DATA IN THIS EXERCISE:
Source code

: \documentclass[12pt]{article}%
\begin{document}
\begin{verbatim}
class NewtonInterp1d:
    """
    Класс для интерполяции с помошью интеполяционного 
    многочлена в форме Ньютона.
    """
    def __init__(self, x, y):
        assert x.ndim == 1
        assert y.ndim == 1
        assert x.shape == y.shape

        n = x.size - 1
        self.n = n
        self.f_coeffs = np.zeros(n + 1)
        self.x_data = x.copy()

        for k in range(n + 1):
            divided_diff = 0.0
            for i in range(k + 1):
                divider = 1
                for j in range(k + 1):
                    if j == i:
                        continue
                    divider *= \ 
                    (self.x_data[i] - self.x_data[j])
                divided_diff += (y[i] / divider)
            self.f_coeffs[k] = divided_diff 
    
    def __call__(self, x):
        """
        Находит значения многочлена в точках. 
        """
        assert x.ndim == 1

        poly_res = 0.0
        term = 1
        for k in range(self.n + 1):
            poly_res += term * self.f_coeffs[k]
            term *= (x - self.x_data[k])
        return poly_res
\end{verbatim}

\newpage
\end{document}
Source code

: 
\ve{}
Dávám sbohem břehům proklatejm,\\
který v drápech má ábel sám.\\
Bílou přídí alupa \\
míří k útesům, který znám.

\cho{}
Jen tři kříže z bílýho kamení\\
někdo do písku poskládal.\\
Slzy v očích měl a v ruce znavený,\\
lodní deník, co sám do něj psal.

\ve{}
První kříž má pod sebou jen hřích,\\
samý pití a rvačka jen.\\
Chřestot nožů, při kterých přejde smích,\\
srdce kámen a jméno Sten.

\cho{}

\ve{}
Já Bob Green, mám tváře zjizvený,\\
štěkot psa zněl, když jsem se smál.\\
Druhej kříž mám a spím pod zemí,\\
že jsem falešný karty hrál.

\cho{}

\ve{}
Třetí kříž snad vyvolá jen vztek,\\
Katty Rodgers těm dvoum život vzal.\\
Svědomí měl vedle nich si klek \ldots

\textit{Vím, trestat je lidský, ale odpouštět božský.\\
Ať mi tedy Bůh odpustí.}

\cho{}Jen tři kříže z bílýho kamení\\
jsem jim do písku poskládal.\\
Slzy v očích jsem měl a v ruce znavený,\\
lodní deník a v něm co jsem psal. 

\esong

PROBLEM TO WORK ON: In the listing above, some lines may hold the string "divider". Report how many, and nothing more.

EXERCISE OUTPUT: 3